1936 yılında Atatürk davetlisi olarak İstanbul’da bulunan Alman güreş takımından bir güreşçiyi Atatürk’ün huzurunda 10 dakika içerisinde tuşla yendi. Hemen arkasından Atatürk’ün yanına oturdu. 

Atatürk, “Ahmet beni de yenebilir misin?”

Kireççi, “Siz  yedi düveli yendiniz, ben sizi nasıl yenebilirim paşam” cevabını vermişti.

1937 yılında 79 kiloda dünya üçüncüsü oldu. 1938 ve 1940 yıllarında ise bir kez daha Balkan Şampiyonu oldu.

14 Ağustos 1948 Londra Olimpiyatlarında Ahmet Kireççi ağır siklette Olimpiyat Şampiyonu oldu ve bu olimpiyatlarda altı defa İstiklal Marşı’nı okutmuştu. Böylece o güne kadar Türk Olimpiyat tarihinde iki Olimpiyatta madalya kazanan ilk sporcu olma şerefine de ulaştı. 

İngilizce bilmediği için Londra’da Olimpiyat Köyü’ndeki bütün yabancı sporcuları “Hello!” diye selamladığı için adı “Mr. Hello” olmuştu. 
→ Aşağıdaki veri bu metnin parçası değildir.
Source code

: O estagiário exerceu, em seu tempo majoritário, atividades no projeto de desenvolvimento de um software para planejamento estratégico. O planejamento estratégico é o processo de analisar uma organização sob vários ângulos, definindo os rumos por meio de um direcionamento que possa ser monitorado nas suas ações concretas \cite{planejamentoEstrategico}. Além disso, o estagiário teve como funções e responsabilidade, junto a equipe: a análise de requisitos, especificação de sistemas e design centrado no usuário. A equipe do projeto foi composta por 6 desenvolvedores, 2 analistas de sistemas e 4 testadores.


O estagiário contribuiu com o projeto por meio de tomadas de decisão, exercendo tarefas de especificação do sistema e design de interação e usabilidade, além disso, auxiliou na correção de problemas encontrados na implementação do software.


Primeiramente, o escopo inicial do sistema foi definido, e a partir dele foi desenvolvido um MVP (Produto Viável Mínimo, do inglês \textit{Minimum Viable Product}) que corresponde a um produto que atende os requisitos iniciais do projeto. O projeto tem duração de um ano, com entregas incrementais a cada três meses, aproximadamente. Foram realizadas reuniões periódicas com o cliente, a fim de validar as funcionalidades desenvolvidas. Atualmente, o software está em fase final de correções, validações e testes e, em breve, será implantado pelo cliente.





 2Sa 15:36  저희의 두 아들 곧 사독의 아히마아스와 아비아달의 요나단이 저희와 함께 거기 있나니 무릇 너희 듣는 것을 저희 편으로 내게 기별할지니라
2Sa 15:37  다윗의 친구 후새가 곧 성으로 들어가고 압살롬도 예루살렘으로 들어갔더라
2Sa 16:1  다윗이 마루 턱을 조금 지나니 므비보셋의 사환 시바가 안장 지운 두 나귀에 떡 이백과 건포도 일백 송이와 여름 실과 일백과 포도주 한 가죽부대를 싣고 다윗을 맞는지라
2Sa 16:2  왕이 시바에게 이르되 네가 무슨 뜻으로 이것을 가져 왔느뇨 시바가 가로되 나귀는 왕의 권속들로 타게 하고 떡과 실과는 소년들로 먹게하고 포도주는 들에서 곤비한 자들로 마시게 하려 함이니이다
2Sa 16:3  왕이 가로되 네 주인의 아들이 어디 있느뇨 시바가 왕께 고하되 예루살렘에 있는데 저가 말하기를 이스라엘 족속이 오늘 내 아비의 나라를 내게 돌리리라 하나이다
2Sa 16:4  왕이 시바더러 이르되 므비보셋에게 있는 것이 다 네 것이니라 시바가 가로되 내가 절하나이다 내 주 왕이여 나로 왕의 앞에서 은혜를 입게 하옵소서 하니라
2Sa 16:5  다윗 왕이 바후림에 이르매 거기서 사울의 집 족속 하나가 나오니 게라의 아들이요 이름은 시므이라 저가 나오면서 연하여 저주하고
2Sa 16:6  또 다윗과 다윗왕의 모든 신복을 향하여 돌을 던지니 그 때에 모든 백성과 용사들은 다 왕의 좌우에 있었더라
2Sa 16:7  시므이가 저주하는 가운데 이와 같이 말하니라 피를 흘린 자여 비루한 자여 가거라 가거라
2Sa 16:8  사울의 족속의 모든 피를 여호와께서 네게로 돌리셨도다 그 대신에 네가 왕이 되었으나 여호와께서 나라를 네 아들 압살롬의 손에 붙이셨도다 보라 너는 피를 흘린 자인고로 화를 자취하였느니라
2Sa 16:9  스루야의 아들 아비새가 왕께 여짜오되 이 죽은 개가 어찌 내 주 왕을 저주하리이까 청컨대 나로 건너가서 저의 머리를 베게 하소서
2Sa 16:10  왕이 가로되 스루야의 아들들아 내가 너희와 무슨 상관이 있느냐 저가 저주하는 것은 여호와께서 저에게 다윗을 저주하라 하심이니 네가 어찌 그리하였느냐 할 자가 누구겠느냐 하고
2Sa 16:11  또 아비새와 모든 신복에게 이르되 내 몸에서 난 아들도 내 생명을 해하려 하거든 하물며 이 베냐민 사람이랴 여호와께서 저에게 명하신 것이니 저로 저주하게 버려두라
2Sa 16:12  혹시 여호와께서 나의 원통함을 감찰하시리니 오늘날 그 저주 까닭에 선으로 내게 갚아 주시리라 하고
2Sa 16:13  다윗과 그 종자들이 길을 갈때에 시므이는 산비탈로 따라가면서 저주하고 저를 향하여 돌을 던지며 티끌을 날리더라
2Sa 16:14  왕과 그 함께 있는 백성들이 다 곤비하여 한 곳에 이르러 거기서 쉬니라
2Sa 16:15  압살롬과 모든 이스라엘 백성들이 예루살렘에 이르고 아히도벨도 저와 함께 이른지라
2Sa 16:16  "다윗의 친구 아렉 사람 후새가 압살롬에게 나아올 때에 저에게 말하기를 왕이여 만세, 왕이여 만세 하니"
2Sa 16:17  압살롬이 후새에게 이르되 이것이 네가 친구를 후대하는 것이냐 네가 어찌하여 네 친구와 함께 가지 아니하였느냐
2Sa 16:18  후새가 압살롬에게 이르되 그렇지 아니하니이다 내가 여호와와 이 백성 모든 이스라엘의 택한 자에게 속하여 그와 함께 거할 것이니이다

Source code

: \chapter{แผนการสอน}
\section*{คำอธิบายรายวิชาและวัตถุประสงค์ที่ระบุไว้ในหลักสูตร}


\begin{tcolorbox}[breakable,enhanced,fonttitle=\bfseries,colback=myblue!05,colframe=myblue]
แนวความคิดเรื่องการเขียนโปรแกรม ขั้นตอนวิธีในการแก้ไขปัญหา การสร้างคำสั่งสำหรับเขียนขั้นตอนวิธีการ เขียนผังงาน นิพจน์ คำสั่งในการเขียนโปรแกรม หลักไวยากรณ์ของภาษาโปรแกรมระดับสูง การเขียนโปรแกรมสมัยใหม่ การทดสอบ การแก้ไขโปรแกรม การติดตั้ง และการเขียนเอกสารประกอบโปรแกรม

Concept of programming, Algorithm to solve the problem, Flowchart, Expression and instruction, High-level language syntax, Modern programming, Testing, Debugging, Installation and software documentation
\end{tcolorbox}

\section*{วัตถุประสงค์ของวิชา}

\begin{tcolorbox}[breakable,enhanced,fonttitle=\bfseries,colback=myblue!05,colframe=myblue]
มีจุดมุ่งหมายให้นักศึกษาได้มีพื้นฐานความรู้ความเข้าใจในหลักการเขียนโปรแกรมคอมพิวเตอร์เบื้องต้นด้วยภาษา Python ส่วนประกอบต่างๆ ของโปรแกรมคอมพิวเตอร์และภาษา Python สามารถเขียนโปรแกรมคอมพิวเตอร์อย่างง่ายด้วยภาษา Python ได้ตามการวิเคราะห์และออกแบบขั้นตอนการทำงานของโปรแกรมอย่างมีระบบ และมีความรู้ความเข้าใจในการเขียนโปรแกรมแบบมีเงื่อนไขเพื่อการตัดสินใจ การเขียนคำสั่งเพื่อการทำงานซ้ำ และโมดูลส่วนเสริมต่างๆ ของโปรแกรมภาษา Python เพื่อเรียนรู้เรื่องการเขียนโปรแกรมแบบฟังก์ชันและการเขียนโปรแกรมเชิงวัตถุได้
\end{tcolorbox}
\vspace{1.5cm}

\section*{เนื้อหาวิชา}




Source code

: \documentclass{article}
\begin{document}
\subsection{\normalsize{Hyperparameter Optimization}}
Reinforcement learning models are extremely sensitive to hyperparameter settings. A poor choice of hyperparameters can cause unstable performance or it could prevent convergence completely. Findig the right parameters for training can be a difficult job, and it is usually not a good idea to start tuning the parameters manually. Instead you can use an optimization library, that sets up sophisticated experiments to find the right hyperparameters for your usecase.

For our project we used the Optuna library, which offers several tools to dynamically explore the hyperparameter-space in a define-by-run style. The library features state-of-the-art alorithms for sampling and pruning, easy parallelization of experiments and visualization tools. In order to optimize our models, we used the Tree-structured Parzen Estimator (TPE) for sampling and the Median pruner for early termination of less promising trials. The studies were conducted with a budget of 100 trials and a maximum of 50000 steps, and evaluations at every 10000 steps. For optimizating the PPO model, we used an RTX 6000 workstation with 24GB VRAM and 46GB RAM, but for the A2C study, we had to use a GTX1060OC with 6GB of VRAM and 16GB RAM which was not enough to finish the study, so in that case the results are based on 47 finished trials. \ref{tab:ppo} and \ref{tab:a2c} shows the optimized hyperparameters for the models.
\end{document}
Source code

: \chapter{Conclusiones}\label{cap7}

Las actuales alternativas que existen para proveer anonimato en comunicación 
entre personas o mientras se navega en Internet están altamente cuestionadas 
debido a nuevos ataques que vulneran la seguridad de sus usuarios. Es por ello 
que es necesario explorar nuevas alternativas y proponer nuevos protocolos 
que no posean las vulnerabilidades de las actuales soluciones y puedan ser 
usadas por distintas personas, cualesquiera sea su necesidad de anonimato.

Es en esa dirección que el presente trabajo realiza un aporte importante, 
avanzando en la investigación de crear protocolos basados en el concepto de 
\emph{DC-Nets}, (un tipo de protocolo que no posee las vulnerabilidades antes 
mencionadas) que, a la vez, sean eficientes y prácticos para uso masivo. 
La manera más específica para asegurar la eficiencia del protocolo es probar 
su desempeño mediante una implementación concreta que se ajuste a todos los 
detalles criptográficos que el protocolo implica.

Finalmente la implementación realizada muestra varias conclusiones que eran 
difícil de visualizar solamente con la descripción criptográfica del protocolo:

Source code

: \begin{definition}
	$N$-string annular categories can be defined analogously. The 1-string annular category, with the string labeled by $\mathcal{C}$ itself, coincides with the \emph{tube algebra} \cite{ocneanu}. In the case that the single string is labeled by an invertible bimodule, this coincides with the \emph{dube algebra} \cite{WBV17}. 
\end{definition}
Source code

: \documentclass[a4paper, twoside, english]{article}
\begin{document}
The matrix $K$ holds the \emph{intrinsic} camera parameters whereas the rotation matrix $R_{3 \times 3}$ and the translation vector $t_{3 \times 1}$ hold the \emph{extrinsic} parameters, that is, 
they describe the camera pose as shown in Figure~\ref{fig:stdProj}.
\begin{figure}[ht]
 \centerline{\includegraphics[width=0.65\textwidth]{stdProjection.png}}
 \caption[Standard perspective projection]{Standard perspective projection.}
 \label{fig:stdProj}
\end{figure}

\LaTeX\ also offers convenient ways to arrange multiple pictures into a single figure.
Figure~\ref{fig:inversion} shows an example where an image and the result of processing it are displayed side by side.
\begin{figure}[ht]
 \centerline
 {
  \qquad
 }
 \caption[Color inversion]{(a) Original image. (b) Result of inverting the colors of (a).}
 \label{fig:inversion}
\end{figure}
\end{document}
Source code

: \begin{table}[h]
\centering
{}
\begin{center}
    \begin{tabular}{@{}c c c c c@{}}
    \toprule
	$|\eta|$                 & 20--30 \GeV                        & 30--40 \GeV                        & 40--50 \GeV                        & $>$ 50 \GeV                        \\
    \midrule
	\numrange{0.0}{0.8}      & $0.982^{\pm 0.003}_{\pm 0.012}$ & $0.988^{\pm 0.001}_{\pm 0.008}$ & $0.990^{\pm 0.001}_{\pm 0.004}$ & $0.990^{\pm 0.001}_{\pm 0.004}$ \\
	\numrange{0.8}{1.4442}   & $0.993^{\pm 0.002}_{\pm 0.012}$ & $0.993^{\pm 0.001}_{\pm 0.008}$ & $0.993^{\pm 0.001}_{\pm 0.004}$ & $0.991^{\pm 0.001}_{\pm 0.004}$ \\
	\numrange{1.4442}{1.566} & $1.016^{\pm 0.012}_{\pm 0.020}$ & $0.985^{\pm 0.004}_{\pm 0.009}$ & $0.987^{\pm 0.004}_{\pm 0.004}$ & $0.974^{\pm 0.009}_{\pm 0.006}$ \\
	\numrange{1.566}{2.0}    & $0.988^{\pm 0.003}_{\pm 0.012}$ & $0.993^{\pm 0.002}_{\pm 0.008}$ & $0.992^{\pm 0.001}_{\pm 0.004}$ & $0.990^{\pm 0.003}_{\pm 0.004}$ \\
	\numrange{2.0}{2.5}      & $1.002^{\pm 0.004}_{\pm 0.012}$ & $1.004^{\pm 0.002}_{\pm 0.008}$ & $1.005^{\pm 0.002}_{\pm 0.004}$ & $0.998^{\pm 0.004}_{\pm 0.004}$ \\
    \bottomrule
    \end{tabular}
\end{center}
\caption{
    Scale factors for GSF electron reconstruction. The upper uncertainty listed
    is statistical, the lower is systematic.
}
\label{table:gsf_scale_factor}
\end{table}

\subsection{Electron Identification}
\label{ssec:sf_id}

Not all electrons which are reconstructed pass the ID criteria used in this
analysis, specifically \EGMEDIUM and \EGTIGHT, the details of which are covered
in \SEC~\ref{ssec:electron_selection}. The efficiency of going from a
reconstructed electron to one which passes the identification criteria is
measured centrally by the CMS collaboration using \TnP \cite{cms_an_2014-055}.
Olimpiyatların sonunda, dönemin Cumhurbaşkanı İsmet İnönü ve Başbakan Hasan Saka tarafından kabul edildi. Bu ziyarette kendisine bir altın saat hediye edildi.

Sonrasında ise Cumhurbaşkanının önerisiyle soyadı “Mersinli” olarak değiştirildi.

Bir fakir babası olan Ahmet Mersinli, 1949 yılında güreşi bıraktı. Doğum yeri olan Mersin (Gümrük Meydanı)’de Olimpiyat Kıraathanesi’ni kurarak işletmeciliğini yapmaya başladı ve 1951 yılında Sadiye Hanımla evlendi.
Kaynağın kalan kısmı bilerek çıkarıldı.